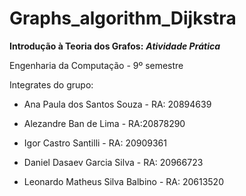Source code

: # Graphs_algorithm_Dijkstra

**Introdução à Teoria dos Grafos:** ***Atividade Prática***

Engenharia da Computação - 9º semestre

Integrates do grupo:
- Ana Paula dos Santos Souza - RA: 20894639
  
- Alezandre Ban de Lima - RA:20878290
  
- Igor Castro Santilli - RA: 20909361
  
- Daniel Dasaev Garcia Silva - RA: 20966723
  
- Leonardo Matheus Silva Balbino - RA: 20613520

» EXERCISE DESCRIPTION:
Produce an exact reprint of the entries, dropping the images.

» EXPECTED OUTPUT:
Source code

: # Graphs_algorithm_Dijkstra

**Introdução à Teoria dos Grafos:** ***Atividade Prática***

Engenharia da Computação - 9º semestre

Integrates do grupo:
- Ana Paula dos Santos Souza - RA: 20894639
  
- Alezandre Ban de Lima - RA:20878290
  
- Igor Castro Santilli - RA: 20909361
  
- Daniel Dasaev Garcia Silva - RA: 20966723
  
- Leonardo Matheus Silva Balbino - RA: 20613520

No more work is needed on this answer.